RECORDS SUPPLIED
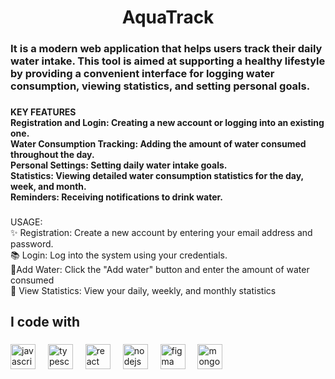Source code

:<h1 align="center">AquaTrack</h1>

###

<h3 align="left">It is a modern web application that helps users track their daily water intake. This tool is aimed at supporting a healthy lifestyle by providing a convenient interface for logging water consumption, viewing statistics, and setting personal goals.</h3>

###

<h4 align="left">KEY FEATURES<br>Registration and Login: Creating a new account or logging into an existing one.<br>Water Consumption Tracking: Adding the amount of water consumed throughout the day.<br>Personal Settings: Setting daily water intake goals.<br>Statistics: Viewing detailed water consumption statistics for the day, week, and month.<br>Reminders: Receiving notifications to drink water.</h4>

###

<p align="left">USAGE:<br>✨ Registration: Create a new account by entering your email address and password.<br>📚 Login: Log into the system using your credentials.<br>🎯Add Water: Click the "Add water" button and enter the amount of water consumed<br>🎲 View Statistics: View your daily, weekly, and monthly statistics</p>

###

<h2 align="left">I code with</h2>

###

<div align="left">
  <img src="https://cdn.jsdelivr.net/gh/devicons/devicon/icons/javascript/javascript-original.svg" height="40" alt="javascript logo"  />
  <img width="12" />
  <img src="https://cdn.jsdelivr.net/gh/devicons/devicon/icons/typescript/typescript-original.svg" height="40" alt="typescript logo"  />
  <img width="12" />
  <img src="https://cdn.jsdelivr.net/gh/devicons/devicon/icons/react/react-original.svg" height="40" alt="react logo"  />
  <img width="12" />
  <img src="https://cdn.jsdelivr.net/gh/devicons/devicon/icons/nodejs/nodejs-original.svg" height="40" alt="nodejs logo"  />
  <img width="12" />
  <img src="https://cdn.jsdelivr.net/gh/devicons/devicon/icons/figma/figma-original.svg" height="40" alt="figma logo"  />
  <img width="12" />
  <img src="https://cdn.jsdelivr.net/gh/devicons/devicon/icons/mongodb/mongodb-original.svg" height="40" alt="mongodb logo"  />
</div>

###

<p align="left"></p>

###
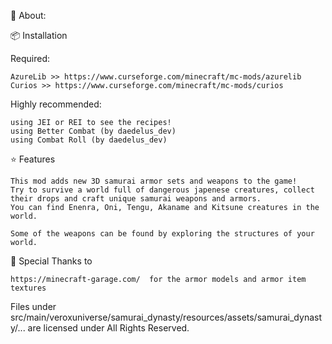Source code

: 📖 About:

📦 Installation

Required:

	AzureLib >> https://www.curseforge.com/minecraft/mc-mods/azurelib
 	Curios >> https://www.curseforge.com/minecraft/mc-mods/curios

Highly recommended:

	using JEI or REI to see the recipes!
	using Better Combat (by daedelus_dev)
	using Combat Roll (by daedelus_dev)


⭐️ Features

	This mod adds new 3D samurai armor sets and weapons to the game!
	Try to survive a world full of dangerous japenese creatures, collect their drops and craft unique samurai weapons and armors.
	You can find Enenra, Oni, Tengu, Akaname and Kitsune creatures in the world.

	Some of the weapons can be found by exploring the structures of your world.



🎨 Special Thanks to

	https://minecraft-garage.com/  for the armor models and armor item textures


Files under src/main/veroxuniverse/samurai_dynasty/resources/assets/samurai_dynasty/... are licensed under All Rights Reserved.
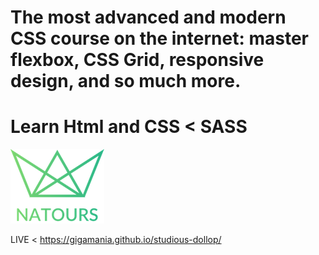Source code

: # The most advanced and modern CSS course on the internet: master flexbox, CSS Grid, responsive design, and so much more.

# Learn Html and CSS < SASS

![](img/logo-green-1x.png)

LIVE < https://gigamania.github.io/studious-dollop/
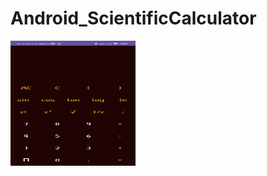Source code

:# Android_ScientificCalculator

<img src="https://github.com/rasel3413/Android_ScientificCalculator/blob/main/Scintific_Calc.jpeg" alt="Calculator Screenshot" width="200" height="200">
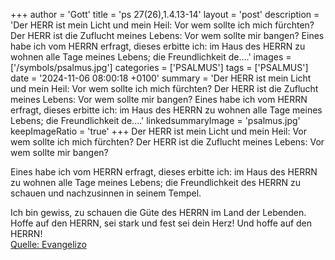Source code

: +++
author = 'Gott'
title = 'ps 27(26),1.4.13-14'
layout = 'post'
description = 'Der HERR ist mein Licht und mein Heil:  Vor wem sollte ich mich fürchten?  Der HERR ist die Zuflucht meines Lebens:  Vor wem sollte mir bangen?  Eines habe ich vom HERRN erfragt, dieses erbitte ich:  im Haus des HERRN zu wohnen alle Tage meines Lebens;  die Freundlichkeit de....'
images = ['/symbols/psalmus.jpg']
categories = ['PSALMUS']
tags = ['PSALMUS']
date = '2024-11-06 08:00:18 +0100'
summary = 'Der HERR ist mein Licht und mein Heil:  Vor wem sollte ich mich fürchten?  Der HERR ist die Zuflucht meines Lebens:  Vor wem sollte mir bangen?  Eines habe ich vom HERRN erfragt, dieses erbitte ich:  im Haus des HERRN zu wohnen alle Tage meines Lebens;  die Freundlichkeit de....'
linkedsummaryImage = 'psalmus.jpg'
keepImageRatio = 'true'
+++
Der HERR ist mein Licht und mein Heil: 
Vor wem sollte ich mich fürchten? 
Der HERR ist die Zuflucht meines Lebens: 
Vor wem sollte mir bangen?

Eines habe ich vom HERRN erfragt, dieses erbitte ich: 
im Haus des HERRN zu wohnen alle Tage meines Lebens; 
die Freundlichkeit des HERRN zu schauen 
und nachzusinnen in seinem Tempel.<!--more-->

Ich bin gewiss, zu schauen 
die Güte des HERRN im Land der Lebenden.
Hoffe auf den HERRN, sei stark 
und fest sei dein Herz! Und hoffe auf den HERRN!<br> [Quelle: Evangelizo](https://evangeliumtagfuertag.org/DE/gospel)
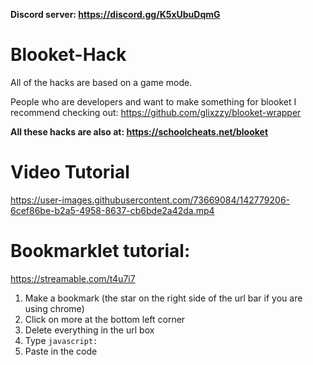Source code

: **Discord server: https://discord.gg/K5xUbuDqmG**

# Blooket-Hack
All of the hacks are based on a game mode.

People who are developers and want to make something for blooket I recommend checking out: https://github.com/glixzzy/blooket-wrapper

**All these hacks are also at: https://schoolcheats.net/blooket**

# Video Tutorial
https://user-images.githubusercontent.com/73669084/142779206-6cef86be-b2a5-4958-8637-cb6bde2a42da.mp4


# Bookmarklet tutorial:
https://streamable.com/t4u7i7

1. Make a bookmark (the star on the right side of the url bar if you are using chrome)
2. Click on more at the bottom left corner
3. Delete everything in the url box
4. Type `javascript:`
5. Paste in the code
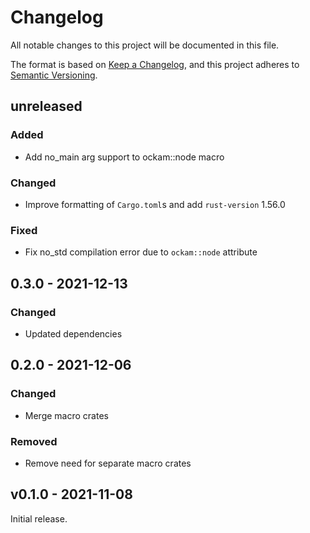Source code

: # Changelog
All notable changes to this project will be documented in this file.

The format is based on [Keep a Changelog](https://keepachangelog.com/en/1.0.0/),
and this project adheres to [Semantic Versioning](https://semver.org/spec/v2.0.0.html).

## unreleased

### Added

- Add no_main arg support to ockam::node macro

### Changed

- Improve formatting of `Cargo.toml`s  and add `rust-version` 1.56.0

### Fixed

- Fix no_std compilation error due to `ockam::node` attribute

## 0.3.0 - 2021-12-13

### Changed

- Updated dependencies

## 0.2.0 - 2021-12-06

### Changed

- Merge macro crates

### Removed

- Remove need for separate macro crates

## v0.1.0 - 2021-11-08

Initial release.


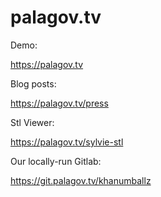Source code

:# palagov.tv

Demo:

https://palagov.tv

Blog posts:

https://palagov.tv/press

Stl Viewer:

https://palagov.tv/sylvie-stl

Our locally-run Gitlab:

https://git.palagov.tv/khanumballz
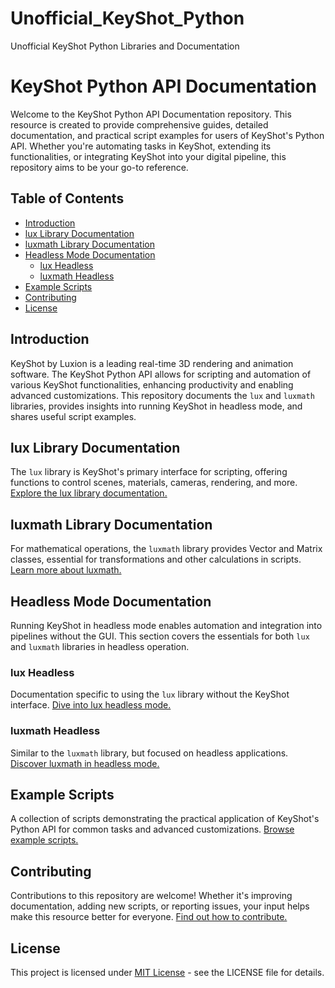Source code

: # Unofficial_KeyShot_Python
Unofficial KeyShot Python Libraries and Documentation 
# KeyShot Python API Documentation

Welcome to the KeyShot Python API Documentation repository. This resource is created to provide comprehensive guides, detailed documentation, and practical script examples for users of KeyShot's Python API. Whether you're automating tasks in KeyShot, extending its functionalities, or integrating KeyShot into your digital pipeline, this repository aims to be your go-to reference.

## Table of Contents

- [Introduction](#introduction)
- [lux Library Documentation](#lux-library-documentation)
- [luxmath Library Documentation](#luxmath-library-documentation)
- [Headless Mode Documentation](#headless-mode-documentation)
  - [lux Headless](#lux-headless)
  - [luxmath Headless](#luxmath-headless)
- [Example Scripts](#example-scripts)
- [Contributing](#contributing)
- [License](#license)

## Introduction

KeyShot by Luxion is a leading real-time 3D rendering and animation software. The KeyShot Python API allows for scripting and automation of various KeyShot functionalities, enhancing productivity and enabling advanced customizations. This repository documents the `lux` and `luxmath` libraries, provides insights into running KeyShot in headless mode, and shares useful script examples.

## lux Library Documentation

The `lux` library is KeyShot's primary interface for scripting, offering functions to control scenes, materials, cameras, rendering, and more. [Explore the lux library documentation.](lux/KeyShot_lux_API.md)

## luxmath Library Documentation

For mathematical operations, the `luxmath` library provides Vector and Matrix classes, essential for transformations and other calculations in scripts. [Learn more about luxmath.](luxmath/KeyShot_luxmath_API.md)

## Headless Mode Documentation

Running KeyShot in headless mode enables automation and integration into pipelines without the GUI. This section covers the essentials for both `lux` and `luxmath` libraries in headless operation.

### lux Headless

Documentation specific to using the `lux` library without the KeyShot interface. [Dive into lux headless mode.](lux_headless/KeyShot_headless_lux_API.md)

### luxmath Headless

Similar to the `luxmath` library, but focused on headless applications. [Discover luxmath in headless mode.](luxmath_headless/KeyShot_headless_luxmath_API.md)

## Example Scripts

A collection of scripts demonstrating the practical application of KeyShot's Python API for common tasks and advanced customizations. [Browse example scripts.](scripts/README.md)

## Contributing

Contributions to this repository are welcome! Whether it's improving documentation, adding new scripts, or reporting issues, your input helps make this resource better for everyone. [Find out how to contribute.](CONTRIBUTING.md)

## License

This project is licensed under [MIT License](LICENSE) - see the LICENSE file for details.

THE TASK
In the listing above, find the line with "A collection of" and the line with "## Contributing", then print exactly those lines and every line between them.

OUTPUT FOR THIS TASK
A collection of scripts demonstrating the practical application of KeyShot's Python API for common tasks and advanced customizations. [Browse example scripts.](scripts/README.md)

## Contributing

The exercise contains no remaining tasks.